> **Exercise requirements**:
How many of the lines below have "teams" in them? Say the number and nothing more.

Items from a dataset:
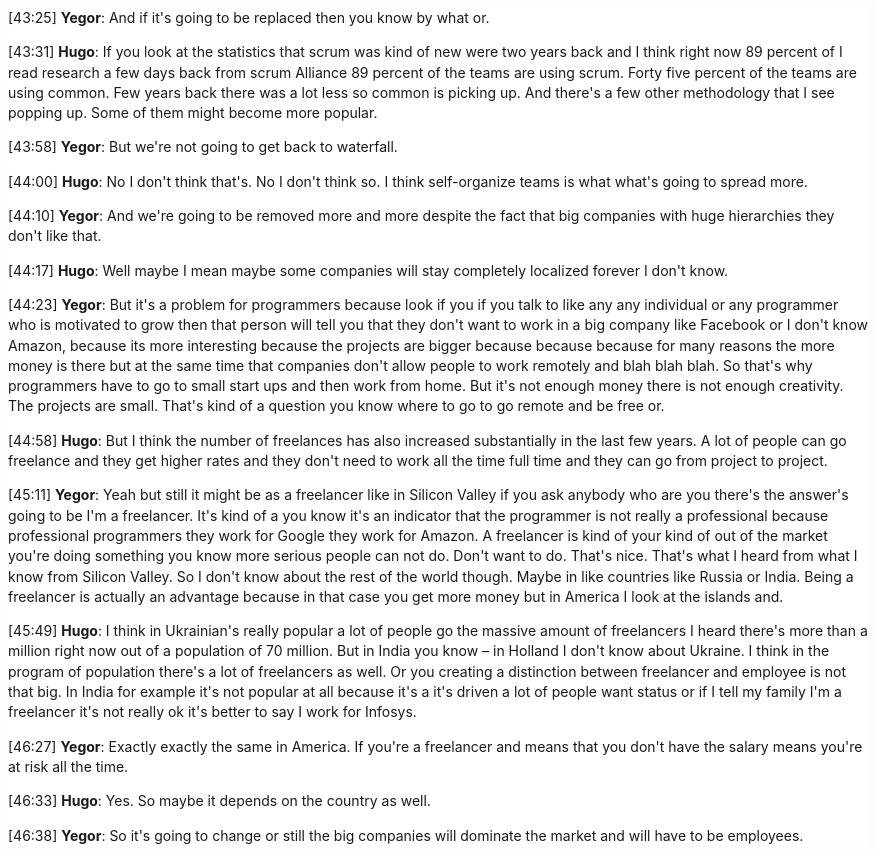 [43:25] **Yegor**: And if it's going to be replaced then you know by what or.

[43:31] **Hugo**: If you look at the statistics that scrum was kind of new were two years back and I think right now 89 percent of I read research a few days back from scrum Alliance 89 percent of the teams are using scrum. Forty five percent of the teams are using common. Few years back there was a lot less so common is picking up. And there's a few other methodology that I see popping up. Some of them might become more popular.

[43:58] **Yegor**: But we're not going to get back to waterfall.

[44:00] **Hugo**: No I don't think that's. No I don't think so. I think self-organize teams is what what's going to spread more.

[44:10] **Yegor**: And we're going to be removed more and more despite the fact that big companies with huge hierarchies they don't like that.

[44:17] **Hugo**: Well maybe I mean maybe some companies will stay completely localized forever I don't know.

[44:23] **Yegor**: But it's a problem for programmers because look if you if you talk to like any any individual or any programmer who is motivated to grow then that person will tell you that they don't want to work in a big company like Facebook or I don't know Amazon, because its more interesting because the projects are bigger because because because for many reasons the more money is there but at the same time that companies don't allow people to work remotely and blah blah blah. So that's why programmers have to go to small start ups and then work from home. But it's not enough money there is not enough creativity. The projects are small. That's kind of a question you know where to go to go remote and be free or.

[44:58] **Hugo**: But I think the number of freelances has also increased substantially in the last few years. A lot of people can go freelance and they get higher rates and they don't need to work all the time full time and they can go from project to project.

[45:11] **Yegor**: Yeah but still it might be as a freelancer like in Silicon Valley if you ask anybody who are you there's the answer's going to be I'm a freelancer. It's kind of a you know it's an indicator that the programmer is not really a professional because professional programmers they work for Google they work for Amazon. A freelancer is kind of your kind of out of the market you're doing something you know more serious people can not do. Don't want to do. That's nice. That's what I heard from what I know from Silicon Valley. So I don't know about the rest of the world though. Maybe in like countries like Russia or India. Being a freelancer is actually an advantage because in that case you get more money but in America I look at the islands and.

[45:49] **Hugo**: I think in Ukrainian's really popular a lot of people go the massive amount of freelancers I heard there's more than a million right now out of a population of 70 million. But in India you know – in Holland I don't know about Ukraine. I think in the program of population there's a lot of freelancers as well. Or you creating a distinction between freelancer and employee is not that big. In India for example it's not popular at all because it's a it's driven a lot of people want status or if I tell my family I'm a freelancer it's not really ok it's better to say I work for Infosys.

[46:27] **Yegor**: Exactly exactly the same in America. If you're a freelancer and means that you don't have the salary means you're at risk all the time.

[46:33] **Hugo**: Yes. So maybe it depends on the country as well.

[46:38] **Yegor**: So it's going to change or still the big companies will dominate the market and will have to be employees.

> **Completed task**:
2